3.3.1. Principal Component Analysis (PCA) for Juveniles at 71 dph

In total, 25 principal components were derived, seven of which had an eigenvalue greater than 1, cumulatively accounting for 77.62% of the morphological diversity (Table S4). The first principal component (PC I) explained 23.15% of the total variance, while the second principal component (PC II) explained 17.37%. Together, the first two principal components accounted for 40.53% of the total variance (Figure 2b). The remaining principal components were not discussed further, as they did not contribute meaningfully to group differentiation (Table S4). According to the factor loadings for each morphometric variable (Table 6, Table S5), PC I expressed characters mainly associated with fish length (D3, D4), caudal fin morphology (D5, D6, D8), and body height (D23, D25), whereas PC II represented characters mainly associated with the height measurements (D11, D23, D24, D12, D13, D15).
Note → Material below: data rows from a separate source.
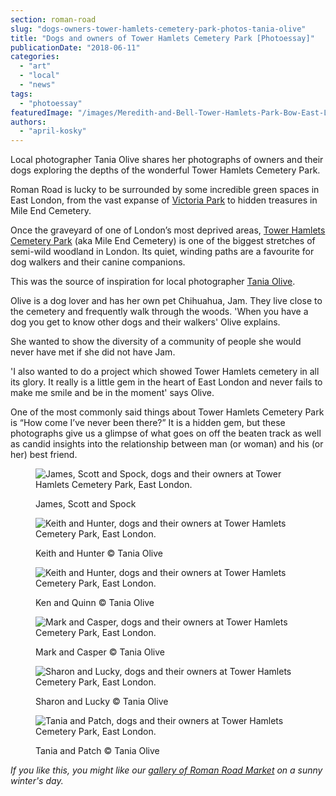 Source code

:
 ```yaml
---
section: roman-road
slug: "dogs-owners-tower-hamlets-cemetery-park-photos-tania-olive"
title: "Dogs and owners of Tower Hamlets Cemetery Park [Photoessay]"
publicationDate: "2018-06-11"
categories: 
  - "art"
  - "local"
  - "news"
tags: 
  - "photoessay"
featuredImage: "/images/Meredith-and-Bell-Tower-Hamlets-Park-Bow-East-London.jpg"
authors: 
  - "april-kosky"
---
```


Local photographer Tania Olive shares her photographs of owners and their dogs exploring the depths of the wonderful Tower Hamlets Cemetery Park.

Roman Road is lucky to be surrounded by some incredible green spaces in East London, from the vast expanse of [Victoria Park](https://romanroadlondon.com/victoria-park-east-london-bow/) to hidden treasures in Mile End Cemetery.

Once the graveyard of one of London’s most deprived areas, [Tower Hamlets Cemetery Park](https://romanroadlondon.com/tower-hamlets-cemetery-park-mile-end/) (aka Mile End Cemetery) is one of the biggest stretches of semi-wild woodland in London. Its quiet, winding paths are a favourite for dog walkers and their canine companions.

This was the source of inspiration for local photographer [Tania Olive](https://taniaolive.com/).

Olive is a dog lover and has her own pet Chihuahua, Jam. They live close to the cemetery and frequently walk through the woods. 'When you have a dog you get to know other dogs and their walkers' Olive explains.

She wanted to show the diversity of a community of people she would never have met if she did not have Jam.

'I also wanted to do a project which showed Tower Hamlets cemetery in all its glory. It really is a little gem in the heart of East London and never fails to make me smile and be in the moment' says Olive.

One of the most commonly said things about Tower Hamlets Cemetery Park is “How come I’ve never been there?” It is a hidden gem, but these photographs give us a glimpse of what goes on off the beaten track as well as candid insights into the relationship between man (or woman) and his (or her) best friend.

<figure>

![James, Scott and Spock, dogs and their owners at Tower Hamlets Cemetery Park, East London.](/images/James-Scott-and-Spock-Tower-Hamlets-Cemetery-Park-Bow-East-London.jpg)

<figcaption>

James, Scott and Spock

</figcaption>

</figure>

<figure>

![Keith and Hunter, dogs and their owners at Tower Hamlets Cemetery Park, East London.](/images/Keith-and-Hunter-Tower-Hamlets-Cemetery-Park-Bow-East-London-1024x683.jpg)

<figcaption>

Keith and Hunter © Tania Olive

</figcaption>

</figure>

<figure>

![Keith and Hunter, dogs and their owners at Tower Hamlets Cemetery Park, East London.](/images/Ken-and-Quinn-Tower-Hamlets-Cemetery-Park-Bow-East-London-1024x683.jpg)

<figcaption>

Ken and Quinn © Tania Olive

</figcaption>

</figure>

<figure>

![Mark and Casper, dogs and their owners at Tower Hamlets Cemetery Park, East London.](/images/Mark-and-Casper-Tower-Hamlets-Cemetery-Park-Bow-East-London-1024x683.jpg)

<figcaption>

Mark and Casper © Tania Olive

</figcaption>

</figure>

<figure>

![Sharon and Lucky, dogs and their owners at Tower Hamlets Cemetery Park, East London.](/images/Sharon-and-Lucky-Tower-Hamlets-Cemetery-Park-Bow-East-London.jpg)

<figcaption>

Sharon and Lucky © Tania Olive

</figcaption>

</figure>

<figure>

![Tania and Patch, dogs and their owners at Tower Hamlets Cemetery Park, East London.](/images/Tania-and-Patch-Tower-Hamlets-Cemetery-Park-dog-owners.jpg)

<figcaption>

Tania and Patch © Tania Olive

</figcaption>

</figure>

_If you like this, you might like our [gallery of Roman Road Market](https://romanroadlondon.com/sunny-winter-day-roman-road-market-photos-tabitha-stapely/) on a sunny winter's day._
3.3.2. Discriminant Function Analysis (DFA) for Juveniles at 71 dph

A DFA was performed on 121 juvenile specimens. The relative positions of the group centroids resulting from the DFA are provided in Table 7. The analysis extracted four canonical discriminant functions describing the dataset. Summary statistics indicated that DFA I accounted for 43.60% of the total morphological diversity, DFA II for 25.80%, DFA III for 21.30%, and DFA IV for 9.30%. The DFA yielded a high overall classification accuracy of 73.6% (Table 8), with particularly strong separation between AT-TT and the rest of the haplogenotypes, as seen in the canonical plot (Figure 3b) and group centroid locations (Table 7).
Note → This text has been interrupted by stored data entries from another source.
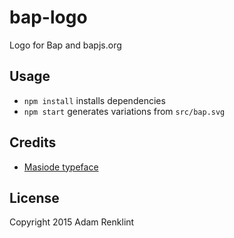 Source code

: # bap-logo

Logo for Bap and bapjs.org

## Usage

- ```npm install``` installs dependencies
- ```npm start``` generates variations from ```src/bap.svg```

## Credits

- [Masiode typeface](http://www.dafont.com/de/masiode.font)

## License

Copyright 2015 Adam Renklint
3.3.3. Kruskal–Wallis Test for Juveniles at 71 dph

A Kruskal–Wallis test was conducted on 14 morphometric traits to assess the effect of allometry, including the distances highlighted in bold in Table 6. Significant differences in body length (D3), caudal fin morphology (D6), eye size (D18), and body height (D23) were detected between AA-CC and AT-TT haplogenotypes (Table 9). AT-TT specimens showed smaller body length (D6) and eyes (D18) but greater body height (D23) (Figure 5). Additionally, AA-CC specimens exhibited larger eyes than the AT-CT juveniles, too (Table 9, Figure 5d). These results suggest that the AT genotype of the first SNP is associated with smaller eye size.

3.4. Comparison Between the Two Developmental Stages

3.4.1. Principal Component Analysis (PCA) Comparing Larvae (34 dph) and Juveniles (71 dph)
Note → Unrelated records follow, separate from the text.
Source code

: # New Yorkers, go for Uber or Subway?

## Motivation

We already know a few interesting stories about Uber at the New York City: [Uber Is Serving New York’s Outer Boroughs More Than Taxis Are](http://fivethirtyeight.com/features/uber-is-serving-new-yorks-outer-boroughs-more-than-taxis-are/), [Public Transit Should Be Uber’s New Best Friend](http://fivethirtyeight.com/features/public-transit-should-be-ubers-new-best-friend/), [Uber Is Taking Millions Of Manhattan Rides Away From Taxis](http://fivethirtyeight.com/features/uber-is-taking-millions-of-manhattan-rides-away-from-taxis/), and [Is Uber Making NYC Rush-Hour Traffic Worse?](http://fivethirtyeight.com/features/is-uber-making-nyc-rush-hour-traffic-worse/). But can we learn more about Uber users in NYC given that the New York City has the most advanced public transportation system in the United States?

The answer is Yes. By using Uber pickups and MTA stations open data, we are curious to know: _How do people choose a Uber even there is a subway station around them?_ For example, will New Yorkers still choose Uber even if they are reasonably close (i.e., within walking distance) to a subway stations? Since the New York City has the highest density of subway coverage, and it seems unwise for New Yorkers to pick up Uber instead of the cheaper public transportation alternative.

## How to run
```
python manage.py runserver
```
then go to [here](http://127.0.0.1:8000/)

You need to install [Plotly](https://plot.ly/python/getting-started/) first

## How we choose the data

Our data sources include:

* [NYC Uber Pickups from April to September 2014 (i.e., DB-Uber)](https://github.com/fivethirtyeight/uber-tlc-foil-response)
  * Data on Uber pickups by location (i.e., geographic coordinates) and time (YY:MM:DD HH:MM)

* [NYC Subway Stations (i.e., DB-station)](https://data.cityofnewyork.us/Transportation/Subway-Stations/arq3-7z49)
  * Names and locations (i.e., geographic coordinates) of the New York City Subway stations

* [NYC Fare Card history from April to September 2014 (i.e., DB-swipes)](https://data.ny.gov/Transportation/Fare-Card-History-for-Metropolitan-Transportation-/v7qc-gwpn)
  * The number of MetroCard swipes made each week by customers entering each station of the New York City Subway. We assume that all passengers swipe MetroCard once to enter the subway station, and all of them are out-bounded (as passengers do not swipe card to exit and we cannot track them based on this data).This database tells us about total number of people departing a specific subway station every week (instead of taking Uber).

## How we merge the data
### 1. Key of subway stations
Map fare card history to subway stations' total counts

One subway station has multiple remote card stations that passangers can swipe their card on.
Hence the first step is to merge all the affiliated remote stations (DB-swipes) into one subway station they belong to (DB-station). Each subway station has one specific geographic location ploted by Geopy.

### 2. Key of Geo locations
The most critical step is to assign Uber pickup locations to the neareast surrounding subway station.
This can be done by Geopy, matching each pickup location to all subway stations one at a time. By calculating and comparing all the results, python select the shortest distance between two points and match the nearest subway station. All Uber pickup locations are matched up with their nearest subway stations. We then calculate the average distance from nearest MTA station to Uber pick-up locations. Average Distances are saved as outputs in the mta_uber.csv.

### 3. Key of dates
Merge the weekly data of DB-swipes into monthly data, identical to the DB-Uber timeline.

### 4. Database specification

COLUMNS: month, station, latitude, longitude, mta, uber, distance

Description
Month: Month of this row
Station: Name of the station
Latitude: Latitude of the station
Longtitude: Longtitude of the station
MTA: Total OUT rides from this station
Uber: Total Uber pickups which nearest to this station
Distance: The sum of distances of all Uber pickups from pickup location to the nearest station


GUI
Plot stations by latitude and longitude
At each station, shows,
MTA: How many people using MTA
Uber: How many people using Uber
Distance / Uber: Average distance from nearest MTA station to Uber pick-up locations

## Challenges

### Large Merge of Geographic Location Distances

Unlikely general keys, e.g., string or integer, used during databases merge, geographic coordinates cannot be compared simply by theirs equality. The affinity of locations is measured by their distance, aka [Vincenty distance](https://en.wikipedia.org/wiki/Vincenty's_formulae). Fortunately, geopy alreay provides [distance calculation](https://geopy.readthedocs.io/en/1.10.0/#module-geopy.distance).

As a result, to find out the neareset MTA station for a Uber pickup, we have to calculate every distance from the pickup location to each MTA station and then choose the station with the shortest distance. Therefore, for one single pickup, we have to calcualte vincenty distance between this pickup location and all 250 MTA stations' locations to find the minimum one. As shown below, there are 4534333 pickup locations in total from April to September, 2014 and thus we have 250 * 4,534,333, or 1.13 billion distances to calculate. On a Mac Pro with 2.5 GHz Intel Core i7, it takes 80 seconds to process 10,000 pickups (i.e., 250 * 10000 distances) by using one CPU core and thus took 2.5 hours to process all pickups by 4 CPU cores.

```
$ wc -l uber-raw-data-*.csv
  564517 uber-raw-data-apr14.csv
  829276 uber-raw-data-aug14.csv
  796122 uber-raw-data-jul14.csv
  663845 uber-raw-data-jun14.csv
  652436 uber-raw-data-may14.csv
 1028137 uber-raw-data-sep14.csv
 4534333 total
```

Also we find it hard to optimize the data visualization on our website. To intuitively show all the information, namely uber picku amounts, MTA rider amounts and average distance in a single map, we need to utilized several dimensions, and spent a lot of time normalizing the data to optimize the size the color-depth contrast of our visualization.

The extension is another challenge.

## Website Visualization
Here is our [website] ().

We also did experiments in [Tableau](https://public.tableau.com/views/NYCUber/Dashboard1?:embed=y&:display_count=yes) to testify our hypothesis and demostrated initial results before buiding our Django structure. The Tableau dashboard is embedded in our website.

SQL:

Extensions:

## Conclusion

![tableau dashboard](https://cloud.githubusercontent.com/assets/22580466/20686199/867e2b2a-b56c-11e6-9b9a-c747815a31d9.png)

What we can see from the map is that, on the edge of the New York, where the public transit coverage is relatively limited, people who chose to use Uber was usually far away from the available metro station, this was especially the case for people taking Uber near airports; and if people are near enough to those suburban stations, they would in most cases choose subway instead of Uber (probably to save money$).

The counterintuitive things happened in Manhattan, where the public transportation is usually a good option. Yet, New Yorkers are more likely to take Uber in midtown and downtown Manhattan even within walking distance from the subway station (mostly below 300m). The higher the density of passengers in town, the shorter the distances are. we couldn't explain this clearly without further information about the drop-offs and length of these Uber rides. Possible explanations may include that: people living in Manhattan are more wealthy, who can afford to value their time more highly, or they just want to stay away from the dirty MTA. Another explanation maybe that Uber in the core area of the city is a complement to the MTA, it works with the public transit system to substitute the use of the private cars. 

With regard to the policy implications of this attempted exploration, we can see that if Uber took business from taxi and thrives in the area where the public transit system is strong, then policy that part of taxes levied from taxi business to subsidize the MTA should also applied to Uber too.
In total, 19 principal components were derived, 6 of which had an eigenvalue greater than 1, cumulatively accounting for 78.986% of the larvae diversity and 77.370% of the juvenile morphological variance (Table S6). When analyzing the larvae specimens, cumulatively the first two principal components explain 44.612% of the total variance (Figure S1a), while when analyzing the juveniles, they explain 43.367% of the total variance (Figure S1b). The remaining principal components were not discussed further, as they did not contribute meaningfully to group differentiation (Table S6). According to the factor loadings for each morphometric variable (Table S7) for both developmental stages, it can be assumed that PC I expressed characters mainly associated with the fish length (D3, D4) and the caudal fin morphology (D5, D6, D8), whereas PC II expressed variables mainly associated with the body height (D16) and length (D17, D20).

3.4.2. Discriminant Function Analysis (DFA) Comparing Larvae (34 dph) and Juveniles (71 dph)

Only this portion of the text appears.